Set the data down again, exactly as it reads, but without the pictures.

● ● ● ●

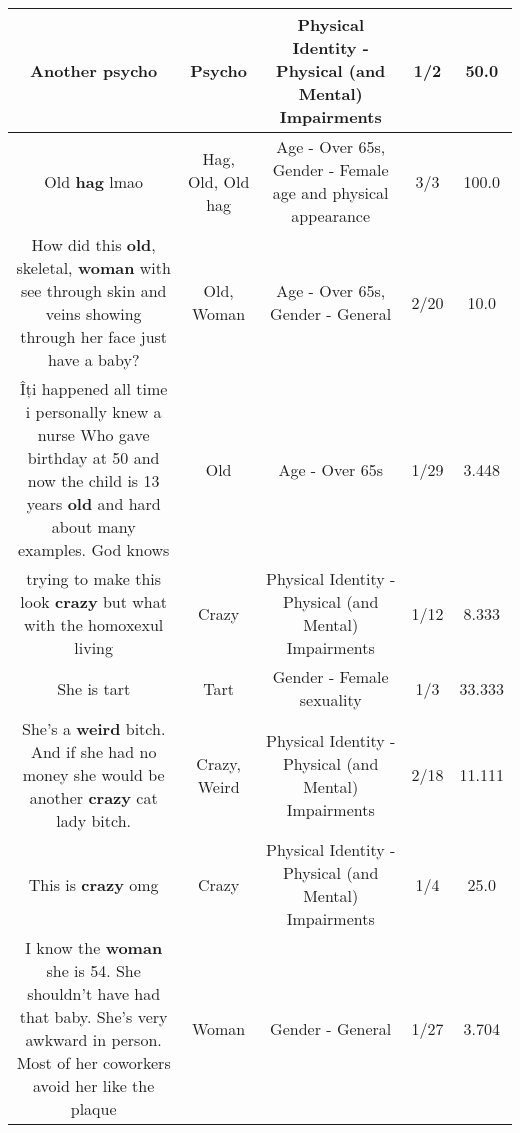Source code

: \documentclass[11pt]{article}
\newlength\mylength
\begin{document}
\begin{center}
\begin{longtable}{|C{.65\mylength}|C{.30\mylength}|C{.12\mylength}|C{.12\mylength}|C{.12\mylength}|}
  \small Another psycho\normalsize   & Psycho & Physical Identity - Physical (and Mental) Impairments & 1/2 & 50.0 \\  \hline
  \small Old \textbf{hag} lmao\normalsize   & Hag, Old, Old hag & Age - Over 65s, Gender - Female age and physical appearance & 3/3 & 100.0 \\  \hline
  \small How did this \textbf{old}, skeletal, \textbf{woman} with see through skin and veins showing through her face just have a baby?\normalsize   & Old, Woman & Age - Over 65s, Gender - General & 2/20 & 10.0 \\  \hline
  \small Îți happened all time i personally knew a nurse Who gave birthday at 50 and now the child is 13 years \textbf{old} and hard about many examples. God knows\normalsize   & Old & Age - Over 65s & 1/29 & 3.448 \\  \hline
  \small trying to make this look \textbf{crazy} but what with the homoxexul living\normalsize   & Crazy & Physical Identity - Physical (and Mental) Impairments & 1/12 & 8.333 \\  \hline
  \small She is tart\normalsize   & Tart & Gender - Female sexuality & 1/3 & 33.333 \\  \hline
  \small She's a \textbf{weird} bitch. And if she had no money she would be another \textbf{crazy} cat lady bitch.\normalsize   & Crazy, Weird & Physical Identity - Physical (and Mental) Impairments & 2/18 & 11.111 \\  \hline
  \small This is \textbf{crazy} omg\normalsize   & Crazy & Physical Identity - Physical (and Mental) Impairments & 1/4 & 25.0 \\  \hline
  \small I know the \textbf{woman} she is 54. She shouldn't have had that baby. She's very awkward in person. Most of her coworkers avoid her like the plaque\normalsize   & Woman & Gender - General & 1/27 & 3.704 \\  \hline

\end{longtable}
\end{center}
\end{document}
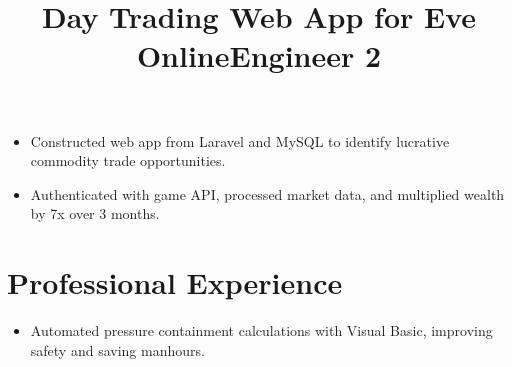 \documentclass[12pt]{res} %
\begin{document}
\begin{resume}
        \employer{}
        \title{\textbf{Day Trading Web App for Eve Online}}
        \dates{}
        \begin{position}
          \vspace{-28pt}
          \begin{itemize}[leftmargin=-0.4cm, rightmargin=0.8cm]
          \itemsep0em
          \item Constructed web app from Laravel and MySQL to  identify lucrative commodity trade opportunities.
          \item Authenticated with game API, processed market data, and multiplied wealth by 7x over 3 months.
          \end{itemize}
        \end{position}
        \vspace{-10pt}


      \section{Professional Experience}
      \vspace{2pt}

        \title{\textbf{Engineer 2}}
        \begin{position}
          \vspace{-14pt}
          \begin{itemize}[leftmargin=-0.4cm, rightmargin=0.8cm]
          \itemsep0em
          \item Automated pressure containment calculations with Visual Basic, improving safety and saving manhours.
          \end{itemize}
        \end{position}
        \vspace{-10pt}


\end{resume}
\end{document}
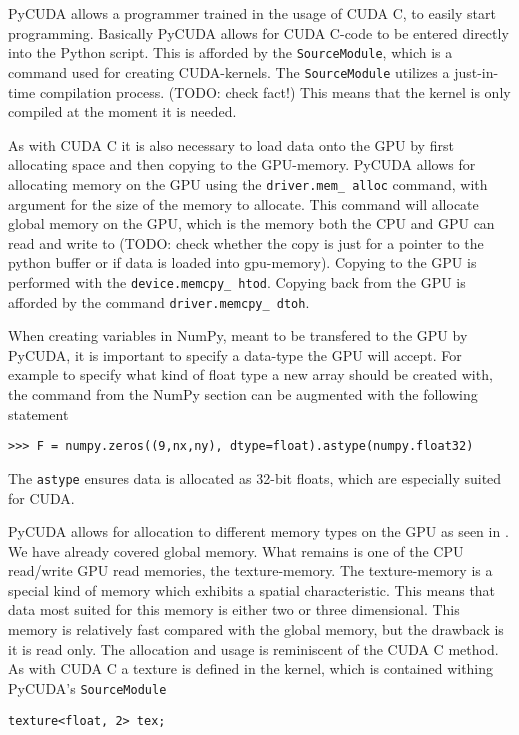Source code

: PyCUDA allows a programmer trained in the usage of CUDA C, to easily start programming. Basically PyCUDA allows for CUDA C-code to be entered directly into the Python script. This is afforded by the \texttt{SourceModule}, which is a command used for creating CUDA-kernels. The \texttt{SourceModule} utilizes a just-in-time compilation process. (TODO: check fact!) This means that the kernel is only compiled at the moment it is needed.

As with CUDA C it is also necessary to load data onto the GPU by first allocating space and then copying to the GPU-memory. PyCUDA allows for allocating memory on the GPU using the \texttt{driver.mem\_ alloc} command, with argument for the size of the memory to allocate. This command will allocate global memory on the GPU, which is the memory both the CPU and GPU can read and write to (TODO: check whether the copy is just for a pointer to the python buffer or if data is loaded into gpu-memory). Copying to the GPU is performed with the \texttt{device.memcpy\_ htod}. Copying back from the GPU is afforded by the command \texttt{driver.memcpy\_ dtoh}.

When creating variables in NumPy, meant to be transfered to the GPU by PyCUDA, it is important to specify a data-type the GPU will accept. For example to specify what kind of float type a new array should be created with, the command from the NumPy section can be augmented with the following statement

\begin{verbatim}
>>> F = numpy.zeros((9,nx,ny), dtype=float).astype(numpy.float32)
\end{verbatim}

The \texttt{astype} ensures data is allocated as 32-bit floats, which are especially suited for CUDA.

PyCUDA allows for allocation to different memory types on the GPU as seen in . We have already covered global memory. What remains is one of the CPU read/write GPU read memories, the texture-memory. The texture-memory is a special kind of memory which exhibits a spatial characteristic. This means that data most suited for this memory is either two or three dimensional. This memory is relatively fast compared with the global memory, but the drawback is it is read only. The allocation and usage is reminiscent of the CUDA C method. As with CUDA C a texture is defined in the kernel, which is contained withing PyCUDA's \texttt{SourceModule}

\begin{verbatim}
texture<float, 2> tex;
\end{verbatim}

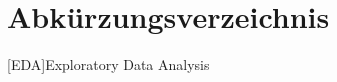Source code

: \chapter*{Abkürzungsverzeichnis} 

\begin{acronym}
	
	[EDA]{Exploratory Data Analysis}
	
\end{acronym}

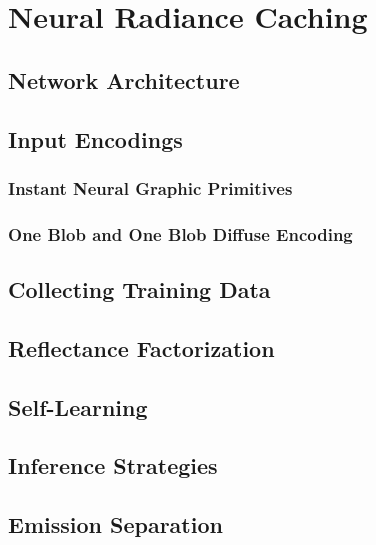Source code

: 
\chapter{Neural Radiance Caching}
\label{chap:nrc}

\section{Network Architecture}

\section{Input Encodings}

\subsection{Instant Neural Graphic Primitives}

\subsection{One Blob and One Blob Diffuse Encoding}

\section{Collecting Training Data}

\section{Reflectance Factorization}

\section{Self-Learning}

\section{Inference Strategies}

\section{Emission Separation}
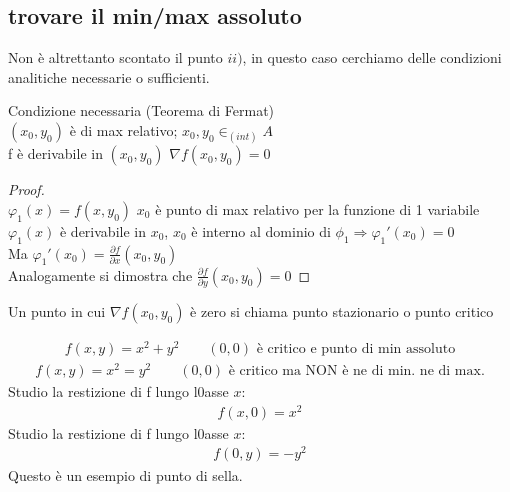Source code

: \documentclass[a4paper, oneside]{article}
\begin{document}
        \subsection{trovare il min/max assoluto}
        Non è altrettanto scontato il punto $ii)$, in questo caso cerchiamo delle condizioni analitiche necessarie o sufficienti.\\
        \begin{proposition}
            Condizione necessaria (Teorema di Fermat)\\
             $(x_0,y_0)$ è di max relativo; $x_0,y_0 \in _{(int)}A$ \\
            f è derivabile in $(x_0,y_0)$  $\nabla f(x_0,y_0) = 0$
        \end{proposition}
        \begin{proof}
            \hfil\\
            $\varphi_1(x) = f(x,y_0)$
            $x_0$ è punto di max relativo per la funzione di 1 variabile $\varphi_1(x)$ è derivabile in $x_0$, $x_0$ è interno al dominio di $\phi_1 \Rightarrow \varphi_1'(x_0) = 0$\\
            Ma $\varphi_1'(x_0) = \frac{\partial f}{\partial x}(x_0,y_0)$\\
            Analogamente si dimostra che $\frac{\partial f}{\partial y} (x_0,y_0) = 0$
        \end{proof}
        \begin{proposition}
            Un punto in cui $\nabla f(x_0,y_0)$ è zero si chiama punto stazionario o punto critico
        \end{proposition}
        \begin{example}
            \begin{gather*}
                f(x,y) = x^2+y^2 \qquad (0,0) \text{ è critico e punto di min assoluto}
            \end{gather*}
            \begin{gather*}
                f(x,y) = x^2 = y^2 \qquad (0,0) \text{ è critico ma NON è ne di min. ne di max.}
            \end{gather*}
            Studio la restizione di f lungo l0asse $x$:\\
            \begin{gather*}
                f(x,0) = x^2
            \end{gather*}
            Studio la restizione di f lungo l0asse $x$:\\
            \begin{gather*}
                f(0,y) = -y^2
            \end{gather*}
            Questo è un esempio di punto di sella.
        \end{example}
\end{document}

● ● ● ●

▸ **Response area**
Source code

: \documentclass[11pt]{article}
\newlength\mylength
\begin{document}
\begin{center}
\begin{longtable}{|C{.65\mylength}|C{.30\mylength}|C{.12\mylength}|C{.12\mylength}|C{.12\mylength}|}
  \small Another psycho\normalsize   & Psycho & Physical Identity - Physical (and Mental) Impairments & 1/2 & 50.0 \\  \hline
  \small Old \textbf{hag} lmao\normalsize   & Hag, Old, Old hag & Age - Over 65s, Gender - Female age and physical appearance & 3/3 & 100.0 \\  \hline
  \small How did this \textbf{old}, skeletal, \textbf{woman} with see through skin and veins showing through her face just have a baby?\normalsize   & Old, Woman & Age - Over 65s, Gender - General & 2/20 & 10.0 \\  \hline
  \small Îți happened all time i personally knew a nurse Who gave birthday at 50 and now the child is 13 years \textbf{old} and hard about many examples. God knows\normalsize   & Old & Age - Over 65s & 1/29 & 3.448 \\  \hline
  \small trying to make this look \textbf{crazy} but what with the homoxexul living\normalsize   & Crazy & Physical Identity - Physical (and Mental) Impairments & 1/12 & 8.333 \\  \hline
  \small She is tart\normalsize   & Tart & Gender - Female sexuality & 1/3 & 33.333 \\  \hline
  \small She's a \textbf{weird} bitch. And if she had no money she would be another \textbf{crazy} cat lady bitch.\normalsize   & Crazy, Weird & Physical Identity - Physical (and Mental) Impairments & 2/18 & 11.111 \\  \hline
  \small This is \textbf{crazy} omg\normalsize   & Crazy & Physical Identity - Physical (and Mental) Impairments & 1/4 & 25.0 \\  \hline
  \small I know the \textbf{woman} she is 54. She shouldn't have had that baby. She's very awkward in person. Most of her coworkers avoid her like the plaque\normalsize   & Woman & Gender - General & 1/27 & 3.704 \\  \hline

\end{longtable}
\end{center}
\end{document}
 \documentclass[12pt]{res} %
\begin{document}
\begin{resume}
        \employer{}
        \title{\textbf{Day Trading Web App for Eve Online}}
        \dates{}
        \begin{position}
          \vspace{-28pt}
          \begin{itemize}[leftmargin=-0.4cm, rightmargin=0.8cm]
          \itemsep0em
          \item Constructed web app from Laravel and MySQL to  identify lucrative commodity trade opportunities.
          \item Authenticated with game API, processed market data, and multiplied wealth by 7x over 3 months.
          \end{itemize}
        \end{position}
        \vspace{-10pt}


      \section{Professional Experience}
      \vspace{2pt}

        \title{\textbf{Engineer 2}}
        \begin{position}
          \vspace{-14pt}
          \begin{itemize}[leftmargin=-0.4cm, rightmargin=0.8cm]
          \itemsep0em
          \item Automated pressure containment calculations with Visual Basic, improving safety and saving manhours.
          \end{itemize}
        \end{position}
        \vspace{-10pt}


\end{resume}
\end{document}
Source code

: PyCUDA allows a programmer trained in the usage of CUDA C, to easily start programming. Basically PyCUDA allows for CUDA C-code to be entered directly into the Python script. This is afforded by the \texttt{SourceModule}, which is a command used for creating CUDA-kernels. The \texttt{SourceModule} utilizes a just-in-time compilation process. (TODO: check fact!) This means that the kernel is only compiled at the moment it is needed.

As with CUDA C it is also necessary to load data onto the GPU by first allocating space and then copying to the GPU-memory. PyCUDA allows for allocating memory on the GPU using the \texttt{driver.mem\_ alloc} command, with argument for the size of the memory to allocate. This command will allocate global memory on the GPU, which is the memory both the CPU and GPU can read and write to (TODO: check whether the copy is just for a pointer to the python buffer or if data is loaded into gpu-memory). Copying to the GPU is performed with the \texttt{device.memcpy\_ htod}. Copying back from the GPU is afforded by the command \texttt{driver.memcpy\_ dtoh}.

When creating variables in NumPy, meant to be transfered to the GPU by PyCUDA, it is important to specify a data-type the GPU will accept. For example to specify what kind of float type a new array should be created with, the command from the NumPy section can be augmented with the following statement

\begin{verbatim}
>>> F = numpy.zeros((9,nx,ny), dtype=float).astype(numpy.float32)
\end{verbatim}

The \texttt{astype} ensures data is allocated as 32-bit floats, which are especially suited for CUDA.

PyCUDA allows for allocation to different memory types on the GPU as seen in . We have already covered global memory. What remains is one of the CPU read/write GPU read memories, the texture-memory. The texture-memory is a special kind of memory which exhibits a spatial characteristic. This means that data most suited for this memory is either two or three dimensional. This memory is relatively fast compared with the global memory, but the drawback is it is read only. The allocation and usage is reminiscent of the CUDA C method. As with CUDA C a texture is defined in the kernel, which is contained withing PyCUDA's \texttt{SourceModule}

\begin{verbatim}
texture<float, 2> tex;
\end{verbatim}

Source code

: \chapter*{Abkürzungsverzeichnis} 

\begin{acronym}
	
	[EDA]{Exploratory Data Analysis}
	
\end{acronym}

Source code

: 
\chapter{Neural Radiance Caching}
\label{chap:nrc}

\section{Network Architecture}

\section{Input Encodings}

\subsection{Instant Neural Graphic Primitives}

\subsection{One Blob and One Blob Diffuse Encoding}

\section{Collecting Training Data}

\section{Reflectance Factorization}

\section{Self-Learning}

\section{Inference Strategies}

\section{Emission Separation}
Source code

: \documentclass[a4paper, oneside]{article}
\begin{document}
        \subsection{trovare il min/max assoluto}
        Non è altrettanto scontato il punto $ii)$, in questo caso cerchiamo delle condizioni analitiche necessarie o sufficienti.\\
        \begin{proposition}
            Condizione necessaria (Teorema di Fermat)\\
             $(x_0,y_0)$ è di max relativo; $x_0,y_0 \in _{(int)}A$ \\
            f è derivabile in $(x_0,y_0)$  $\nabla f(x_0,y_0) = 0$
        \end{proposition}
        \begin{proof}
            \hfil\\
            $\varphi_1(x) = f(x,y_0)$
            $x_0$ è punto di max relativo per la funzione di 1 variabile $\varphi_1(x)$ è derivabile in $x_0$, $x_0$ è interno al dominio di $\phi_1 \Rightarrow \varphi_1'(x_0) = 0$\\
            Ma $\varphi_1'(x_0) = \frac{\partial f}{\partial x}(x_0,y_0)$\\
            Analogamente si dimostra che $\frac{\partial f}{\partial y} (x_0,y_0) = 0$
        \end{proof}
        \begin{proposition}
            Un punto in cui $\nabla f(x_0,y_0)$ è zero si chiama punto stazionario o punto critico
        \end{proposition}
        \begin{example}
            \begin{gather*}
                f(x,y) = x^2+y^2 \qquad (0,0) \text{ è critico e punto di min assoluto}
            \end{gather*}
            \begin{gather*}
                f(x,y) = x^2 = y^2 \qquad (0,0) \text{ è critico ma NON è ne di min. ne di max.}
            \end{gather*}
            Studio la restizione di f lungo l0asse $x$:\\
            \begin{gather*}
                f(x,0) = x^2
            \end{gather*}
            Studio la restizione di f lungo l0asse $x$:\\
            \begin{gather*}
                f(0,y) = -y^2
            \end{gather*}
            Questo è un esempio di punto di sella.
        \end{example}
\end{document}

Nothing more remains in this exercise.